EXERCISE:
From the listing below, copy only the lines running from the line that contains "Tells Spring Boot" to the line that contains "Now that the", both included.

= = = = = = =

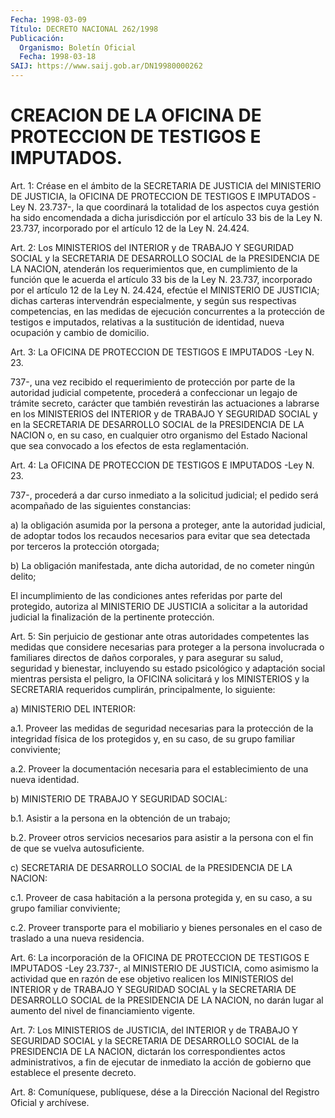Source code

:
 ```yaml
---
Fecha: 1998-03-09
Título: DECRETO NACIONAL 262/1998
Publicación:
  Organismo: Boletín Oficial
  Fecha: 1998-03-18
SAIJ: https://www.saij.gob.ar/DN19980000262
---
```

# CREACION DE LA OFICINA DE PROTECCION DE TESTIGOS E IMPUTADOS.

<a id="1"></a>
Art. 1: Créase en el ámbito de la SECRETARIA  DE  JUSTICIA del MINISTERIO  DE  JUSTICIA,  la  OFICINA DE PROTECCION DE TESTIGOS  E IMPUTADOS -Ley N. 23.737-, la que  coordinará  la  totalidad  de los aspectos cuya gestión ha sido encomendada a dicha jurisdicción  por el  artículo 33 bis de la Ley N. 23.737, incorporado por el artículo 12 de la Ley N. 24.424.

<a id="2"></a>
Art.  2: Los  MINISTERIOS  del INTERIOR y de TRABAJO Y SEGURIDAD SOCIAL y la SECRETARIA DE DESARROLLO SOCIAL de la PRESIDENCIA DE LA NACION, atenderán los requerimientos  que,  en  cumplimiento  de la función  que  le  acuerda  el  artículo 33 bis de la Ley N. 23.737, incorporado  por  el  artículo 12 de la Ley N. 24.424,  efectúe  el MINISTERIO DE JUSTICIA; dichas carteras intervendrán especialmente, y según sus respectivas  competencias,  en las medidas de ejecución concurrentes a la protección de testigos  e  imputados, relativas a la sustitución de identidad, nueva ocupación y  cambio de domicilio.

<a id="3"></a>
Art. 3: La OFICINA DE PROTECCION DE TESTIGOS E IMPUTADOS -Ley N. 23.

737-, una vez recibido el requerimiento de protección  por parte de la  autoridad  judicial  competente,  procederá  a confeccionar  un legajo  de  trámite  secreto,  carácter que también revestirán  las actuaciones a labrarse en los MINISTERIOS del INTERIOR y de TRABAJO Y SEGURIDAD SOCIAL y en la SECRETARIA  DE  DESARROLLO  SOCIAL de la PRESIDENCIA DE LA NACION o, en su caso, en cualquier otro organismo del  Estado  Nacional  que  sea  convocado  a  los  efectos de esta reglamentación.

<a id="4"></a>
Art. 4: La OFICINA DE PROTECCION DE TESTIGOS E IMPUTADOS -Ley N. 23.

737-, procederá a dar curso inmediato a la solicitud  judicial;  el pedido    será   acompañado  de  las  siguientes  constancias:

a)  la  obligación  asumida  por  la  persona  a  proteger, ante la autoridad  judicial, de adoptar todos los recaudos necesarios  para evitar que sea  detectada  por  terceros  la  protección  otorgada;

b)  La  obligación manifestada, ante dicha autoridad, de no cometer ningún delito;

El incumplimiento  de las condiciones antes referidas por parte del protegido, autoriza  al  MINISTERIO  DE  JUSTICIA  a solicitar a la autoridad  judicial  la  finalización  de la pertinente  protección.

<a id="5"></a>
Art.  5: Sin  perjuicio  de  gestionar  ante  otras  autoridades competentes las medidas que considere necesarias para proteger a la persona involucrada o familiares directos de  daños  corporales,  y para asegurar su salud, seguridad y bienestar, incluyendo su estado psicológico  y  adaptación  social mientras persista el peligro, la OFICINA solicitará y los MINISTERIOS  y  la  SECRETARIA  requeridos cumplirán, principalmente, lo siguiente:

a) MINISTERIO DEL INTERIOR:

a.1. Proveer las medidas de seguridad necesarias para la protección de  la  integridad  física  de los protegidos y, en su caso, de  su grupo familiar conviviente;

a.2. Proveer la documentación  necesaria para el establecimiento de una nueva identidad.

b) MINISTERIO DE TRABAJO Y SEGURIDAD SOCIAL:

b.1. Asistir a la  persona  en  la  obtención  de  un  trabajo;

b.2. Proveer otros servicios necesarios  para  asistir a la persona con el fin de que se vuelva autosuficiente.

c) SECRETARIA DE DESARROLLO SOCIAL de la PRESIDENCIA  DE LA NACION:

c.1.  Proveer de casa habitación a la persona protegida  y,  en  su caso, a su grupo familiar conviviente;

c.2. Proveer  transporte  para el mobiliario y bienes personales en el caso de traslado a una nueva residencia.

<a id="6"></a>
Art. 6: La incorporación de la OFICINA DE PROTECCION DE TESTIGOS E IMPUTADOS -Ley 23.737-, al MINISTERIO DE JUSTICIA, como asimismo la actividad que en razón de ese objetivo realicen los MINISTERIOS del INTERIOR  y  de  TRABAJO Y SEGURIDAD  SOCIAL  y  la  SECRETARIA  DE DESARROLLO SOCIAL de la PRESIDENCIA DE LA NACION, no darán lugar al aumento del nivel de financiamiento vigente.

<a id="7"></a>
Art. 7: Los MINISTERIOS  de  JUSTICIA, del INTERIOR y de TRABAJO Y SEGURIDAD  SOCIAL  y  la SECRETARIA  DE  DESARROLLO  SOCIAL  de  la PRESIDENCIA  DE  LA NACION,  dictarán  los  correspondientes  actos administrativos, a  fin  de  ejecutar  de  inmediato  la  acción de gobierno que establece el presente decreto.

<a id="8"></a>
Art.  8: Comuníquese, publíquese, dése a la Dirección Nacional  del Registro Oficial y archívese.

= = = = = = =

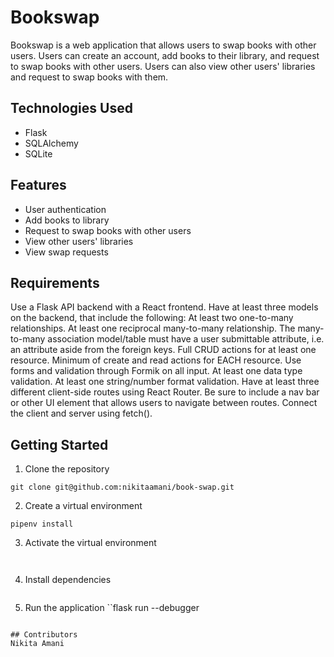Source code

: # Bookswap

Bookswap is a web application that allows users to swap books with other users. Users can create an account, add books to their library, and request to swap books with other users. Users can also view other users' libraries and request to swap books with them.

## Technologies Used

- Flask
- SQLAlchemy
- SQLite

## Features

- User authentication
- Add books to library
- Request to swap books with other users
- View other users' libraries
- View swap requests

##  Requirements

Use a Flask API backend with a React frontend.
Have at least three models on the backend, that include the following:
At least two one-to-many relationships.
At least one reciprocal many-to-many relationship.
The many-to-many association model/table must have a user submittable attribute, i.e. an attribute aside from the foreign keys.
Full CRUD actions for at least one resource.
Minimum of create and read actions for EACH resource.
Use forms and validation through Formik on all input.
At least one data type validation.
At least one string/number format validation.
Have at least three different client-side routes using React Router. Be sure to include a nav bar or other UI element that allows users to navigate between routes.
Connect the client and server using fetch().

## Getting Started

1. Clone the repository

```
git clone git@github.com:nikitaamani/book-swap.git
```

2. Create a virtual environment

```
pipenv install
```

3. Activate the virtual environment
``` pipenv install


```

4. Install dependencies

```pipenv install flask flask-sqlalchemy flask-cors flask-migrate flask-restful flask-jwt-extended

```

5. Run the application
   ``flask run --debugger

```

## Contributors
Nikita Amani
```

= = = = = = =

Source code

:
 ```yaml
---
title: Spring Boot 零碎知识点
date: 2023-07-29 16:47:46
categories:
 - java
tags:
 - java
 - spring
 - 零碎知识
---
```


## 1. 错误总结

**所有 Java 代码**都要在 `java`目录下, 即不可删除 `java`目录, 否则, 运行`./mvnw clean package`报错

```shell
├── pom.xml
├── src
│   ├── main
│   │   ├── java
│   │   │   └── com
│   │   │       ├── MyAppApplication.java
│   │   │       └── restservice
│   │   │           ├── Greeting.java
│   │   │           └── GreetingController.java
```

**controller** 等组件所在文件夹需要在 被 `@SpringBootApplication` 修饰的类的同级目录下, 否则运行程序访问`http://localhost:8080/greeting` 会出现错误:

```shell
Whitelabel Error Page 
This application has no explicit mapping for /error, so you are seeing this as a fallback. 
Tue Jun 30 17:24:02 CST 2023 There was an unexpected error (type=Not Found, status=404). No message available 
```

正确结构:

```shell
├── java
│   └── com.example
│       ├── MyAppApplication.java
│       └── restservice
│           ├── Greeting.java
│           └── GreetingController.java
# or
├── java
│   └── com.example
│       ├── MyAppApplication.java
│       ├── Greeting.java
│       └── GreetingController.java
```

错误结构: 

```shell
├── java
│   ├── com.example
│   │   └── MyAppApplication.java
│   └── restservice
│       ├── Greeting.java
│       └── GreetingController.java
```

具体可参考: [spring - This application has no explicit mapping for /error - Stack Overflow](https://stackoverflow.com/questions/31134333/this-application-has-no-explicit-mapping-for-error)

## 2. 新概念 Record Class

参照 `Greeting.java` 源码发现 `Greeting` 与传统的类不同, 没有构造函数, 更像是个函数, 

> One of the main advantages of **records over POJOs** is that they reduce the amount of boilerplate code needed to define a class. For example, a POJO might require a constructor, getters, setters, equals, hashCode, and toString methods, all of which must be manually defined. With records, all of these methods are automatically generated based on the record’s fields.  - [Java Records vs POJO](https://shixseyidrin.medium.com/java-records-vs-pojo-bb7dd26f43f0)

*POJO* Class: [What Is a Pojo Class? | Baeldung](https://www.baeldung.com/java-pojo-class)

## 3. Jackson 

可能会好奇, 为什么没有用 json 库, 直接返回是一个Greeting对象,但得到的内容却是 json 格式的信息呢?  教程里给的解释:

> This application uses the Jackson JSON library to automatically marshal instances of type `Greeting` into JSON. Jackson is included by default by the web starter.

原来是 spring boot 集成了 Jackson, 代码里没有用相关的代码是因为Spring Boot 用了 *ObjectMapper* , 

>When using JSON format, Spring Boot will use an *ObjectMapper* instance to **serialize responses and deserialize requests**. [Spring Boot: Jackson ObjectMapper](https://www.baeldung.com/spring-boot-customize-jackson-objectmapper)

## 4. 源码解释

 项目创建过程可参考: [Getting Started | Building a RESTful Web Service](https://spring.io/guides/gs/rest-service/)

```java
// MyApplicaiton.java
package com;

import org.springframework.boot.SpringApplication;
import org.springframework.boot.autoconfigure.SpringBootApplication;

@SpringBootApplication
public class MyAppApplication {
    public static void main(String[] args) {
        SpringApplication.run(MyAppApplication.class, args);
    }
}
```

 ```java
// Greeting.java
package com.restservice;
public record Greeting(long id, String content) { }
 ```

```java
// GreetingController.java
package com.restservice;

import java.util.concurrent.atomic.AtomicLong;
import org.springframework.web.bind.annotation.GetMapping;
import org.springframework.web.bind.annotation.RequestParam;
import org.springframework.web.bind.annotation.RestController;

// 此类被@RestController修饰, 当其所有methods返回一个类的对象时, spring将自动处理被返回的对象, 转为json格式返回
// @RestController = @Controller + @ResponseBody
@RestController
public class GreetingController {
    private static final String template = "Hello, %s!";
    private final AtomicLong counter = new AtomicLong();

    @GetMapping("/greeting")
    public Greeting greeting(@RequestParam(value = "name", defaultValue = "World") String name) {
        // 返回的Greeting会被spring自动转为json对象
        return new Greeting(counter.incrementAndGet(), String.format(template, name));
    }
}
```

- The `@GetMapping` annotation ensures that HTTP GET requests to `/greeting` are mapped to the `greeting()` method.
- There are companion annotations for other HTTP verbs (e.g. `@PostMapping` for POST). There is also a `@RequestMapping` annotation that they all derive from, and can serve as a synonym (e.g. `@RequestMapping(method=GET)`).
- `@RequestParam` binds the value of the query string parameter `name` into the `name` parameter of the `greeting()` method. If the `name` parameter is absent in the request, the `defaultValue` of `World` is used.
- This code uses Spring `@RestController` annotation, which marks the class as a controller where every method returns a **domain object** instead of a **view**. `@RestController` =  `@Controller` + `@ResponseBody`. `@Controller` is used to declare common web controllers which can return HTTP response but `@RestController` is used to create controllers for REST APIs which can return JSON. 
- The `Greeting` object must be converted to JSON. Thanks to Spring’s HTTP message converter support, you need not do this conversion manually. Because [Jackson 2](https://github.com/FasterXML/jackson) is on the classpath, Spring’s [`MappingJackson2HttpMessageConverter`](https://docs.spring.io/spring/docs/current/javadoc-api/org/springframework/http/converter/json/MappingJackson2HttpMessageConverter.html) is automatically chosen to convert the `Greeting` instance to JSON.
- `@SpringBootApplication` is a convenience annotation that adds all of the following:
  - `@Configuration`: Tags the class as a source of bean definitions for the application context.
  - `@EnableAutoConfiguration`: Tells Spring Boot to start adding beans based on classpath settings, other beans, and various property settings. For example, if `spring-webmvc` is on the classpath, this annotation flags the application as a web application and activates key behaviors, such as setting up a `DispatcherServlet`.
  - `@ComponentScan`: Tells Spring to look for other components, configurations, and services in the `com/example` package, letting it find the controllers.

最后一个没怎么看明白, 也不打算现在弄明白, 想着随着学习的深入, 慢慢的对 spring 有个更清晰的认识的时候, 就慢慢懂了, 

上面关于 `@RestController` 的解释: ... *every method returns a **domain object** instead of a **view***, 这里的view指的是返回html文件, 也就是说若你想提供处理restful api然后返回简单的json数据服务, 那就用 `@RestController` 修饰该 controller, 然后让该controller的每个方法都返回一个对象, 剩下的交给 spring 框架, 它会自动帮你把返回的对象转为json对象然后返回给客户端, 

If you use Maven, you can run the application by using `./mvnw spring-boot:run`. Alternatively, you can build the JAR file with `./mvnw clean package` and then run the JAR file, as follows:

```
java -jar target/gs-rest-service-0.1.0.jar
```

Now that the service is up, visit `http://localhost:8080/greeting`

= = = = = = =

TASK OUTPUT:
  - `@EnableAutoConfiguration`: Tells Spring Boot to start adding beans based on classpath settings, other beans, and various property settings. For example, if `spring-webmvc` is on the classpath, this annotation flags the application as a web application and activates key behaviors, such as setting up a `DispatcherServlet`.
  - `@ComponentScan`: Tells Spring to look for other components, configurations, and services in the `com/example` package, letting it find the controllers.

最后一个没怎么看明白, 也不打算现在弄明白, 想着随着学习的深入, 慢慢的对 spring 有个更清晰的认识的时候, 就慢慢懂了, 

上面关于 `@RestController` 的解释: ... *every method returns a **domain object** instead of a **view***, 这里的view指的是返回html文件, 也就是说若你想提供处理restful api然后返回简单的json数据服务, 那就用 `@RestController` 修饰该 controller, 然后让该controller的每个方法都返回一个对象, 剩下的交给 spring 框架, 它会自动帮你把返回的对象转为json对象然后返回给客户端, 

If you use Maven, you can run the application by using `./mvnw spring-boot:run`. Alternatively, you can build the JAR file with `./mvnw clean package` and then run the JAR file, as follows:

```
java -jar target/gs-rest-service-0.1.0.jar
```

Now that the service is up, visit `http://localhost:8080/greeting`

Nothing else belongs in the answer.